Who Watches the Questionable Film Adaptation?
It's almost here.
The most anticipated film in recent memory, as well as the only film in recent memory that can be described as "the most anticipated film in recent memory" without seeming the least bit hyperbolic, will be released in theaters, with either spectacular or disastrous consequences. At least I hope so.
Alan Moore's Watchmen, the Iliad of graphic novels, is being adapted to film after a decade of rumors, with 300's Zack Snyder at the helm. Untold legions of fanboys stand ready to flood the theaters, all hoping for a movie that cannot be described as anything but a masterpiece.

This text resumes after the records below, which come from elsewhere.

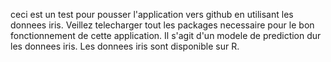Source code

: ceci est un test pour pousser l'application vers github en utilisant les donnees iris.
Veillez telecharger tout les packages necessaire pour le bon fonctionnement de cette application.
Il s'agit d'un modele de prediction dur les donnees iris.
Les donnees iris sont disponible sur R.
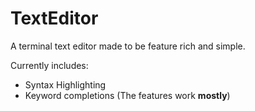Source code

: # TextEditor
A terminal text editor made to be feature rich and simple.

Currently includes:
- Syntax Highlighting
- Keyword completions
(The features work **mostly**)
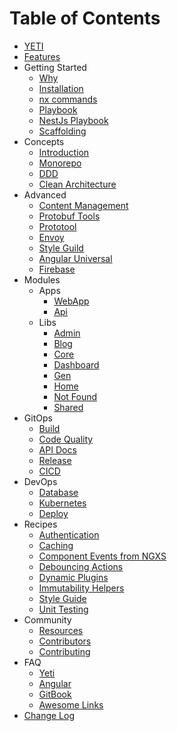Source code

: # Table of Contents

- [YETI](../README.md)
- [Features](features.md)
- Getting Started
  - [Why](introduction/why.md)
  - [Installation](introduction/installation.md)
  - [nx commands](introduction/nx.md)
  - [Playbook](introduction/playbook.md)
  - [NestJs Playbook](introduction/nest-playbook.md)
  - [Scaffolding](introduction/scaffolding.md)
- Concepts
  - [Introduction](concepts/monorepo.md)
  - [Monorepo](concepts/monorepo.md)
  - [DDD](concepts/monorepo.md)
  - [Clean Architecture](concepts/monorepo.md)
- Advanced
  - [Content Management](advanced/blog.md)
  - [Protobuf Tools](advanced/buf.md)
  - [Prototool](advanced/prototool.md)
  - [Envoy](advanced/envoy.md)
  - [Style Guild](advanced/style-guide.md)
  - [Angular Universal](advanced/universal.md)
  - [Firebase](advanced/firebase.md)
- Modules
  - Apps
    - [WebApp](../apps/webapp/README.md)
    - [Api](../apps/api/README.md)
  - Libs
    - [Admin](../libs/admin/README.md)
    - [Blog](../libs/blog/README.md)
    - [Core](../libs/core/README.md)
    - [Dashboard](../libs/dashboard/README.md)
    - [Gen](../libs/gen/README.md)
    - [Home](../libs/home/README.md)
    - [Not Found](../libs/not-found/README.md)
    - [Shared](../libs/shared/README.md)
- GitOps
  - [Build](gitops/build.md)
  - [Code Quality](gitops/code-quality.md)
  - [API Docs](gitops/compodoc.md)
  - [Release](gitops/release.md)
  - [CICD](gitops/cicd.md)
- DevOps
  - [Database](devops/database.md)
  - [Kubernetes](devops/kubernetes.md)
  - [Deploy](devops/deploy.md)
- Recipes
  - [Authentication](recipes/authentication.md)
  - [Caching](recipes/cache.md)
  - [Component Events from NGXS](recipes/component-events-from-ngxs.md)
  - [Debouncing Actions](recipes/debouncing-actions.md)
  - [Dynamic Plugins](recipes/dynamic-plugins.md)
  - [Immutability Helpers](recipes/immutability-helpers.md)
  - [Style Guide](recipes/style-guide.md)
  - [Unit Testing](recipes/unit-testing.md)
- Community
  - [Resources](community/projects.md)
  - [Contributors](community/contributors.md)
  - [Contributing](community/contributing.md)
- FAQ
  - [Yeti](faq/yeti.md)
  - [Angular](faq/angular.md)
  - [GitBook](faq/gitbook.md)
  - [Awesome Links](faq/awesome.md)
- [Change Log](../CHANGELOG.md)
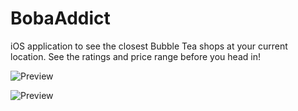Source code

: # BobaAddict

iOS application to see the closest Bubble Tea shops at your current location. See the ratings and price range before you head in!


![Preview](https://imgur.com/a/fGWRAQ2)

![Preview](https://imgur.com/a/kZM2VMS)
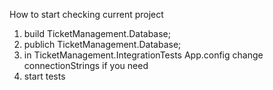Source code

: How to start checking current project

1. build TicketManagement.Database;
2. publich TicketManagement.Database;
3. in TicketManagement.IntegrationTests App.config change connectionStrings if you need
4. start tests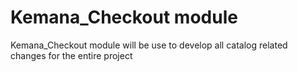 # Kemana_Checkout module

Kemana_Checkout module will be use to develop all catalog related changes for the entire project
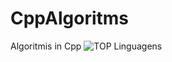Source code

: # CppAlgoritms
Algoritmis in Cpp
![TOP Linguagens](https://github-readme-stats.vercel.app/api/top-langs/?username=devDaviHtrb&layout=compact&theme=dracula)
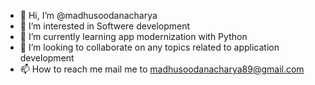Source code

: - 👋 Hi, I’m @madhusoodanacharya
- 👀 I’m interested in Softwere development
- 🌱 I’m currently learning app modernization with Python
- 💞️ I’m looking to collaborate on any topics related to application development
- 📫 How to reach me mail me to madhusoodanacharya89@gmail.com

<!---
madhusoodanacharya/madhusoodanacharya is a ✨ special ✨ repository because its `README.md` (this file) appears on your GitHub profile.
You can click the Preview link to take a look at your changes.
--->
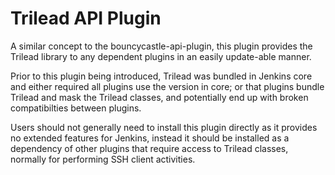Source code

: # Trilead API Plugin

A similar concept to the bouncycastle-api-plugin, this plugin provides the Trilead library to any dependent plugins in
an easily update-able manner.

Prior to this plugin being introduced, Trilead was bundled in Jenkins core and either required all plugins use the version
in core; or that plugins bundle Trilead and mask the Trilead classes, and potentially end up with broken compatibilties
between plugins.

Users should not generally need to install this plugin directly as it provides no extended features for Jenkins, instead
it should be installed as a dependency of other plugins that require access to Trilead classes, normally for performing
SSH client activities.
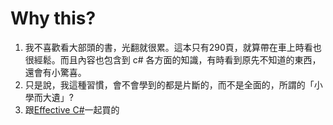 # Why this?
1. 我不喜歡看大部頭的書，光翻就很累。這本只有290頁，就算帶在車上時看也很經鬆。而且內容也包含到 c# 各方面的知識，有時看到原先不知道的東西，還會有小驚喜。
2. 只是說，我這種習慣，會不會學到的都是片斷的，而不是全面的，所謂的「小學而大遺」?
3. 跟[Effective C#](../Effective&#32;C%23/ReadMe.md)一起買的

This fanboy, however, is far more flexible. I am willing to accept either a masterpiece, or a monumental flop. My reasoning is that if Snyder's Watchmen opens to popular and critical scorn, it will be seen by nobody as the definitive film adaptation of the comic book, thus making a do-over a possibility. The remake can then learn from the mistakes of its predecessor, and come to known as the definitive Watchmen film — deservedly.
The worst possible scenario? Snyder's movie is decidedly mediocre — obviously lackluster in some areas, but decent enough to satiate the fans and the general populace. Should that be the case, Hollywood would never see any great impetus to give a Watchmen adaptation another shot, thus leaving us stuck with a subpar effort that we all know could be far better. This seems to have been the case with The Golden Compass.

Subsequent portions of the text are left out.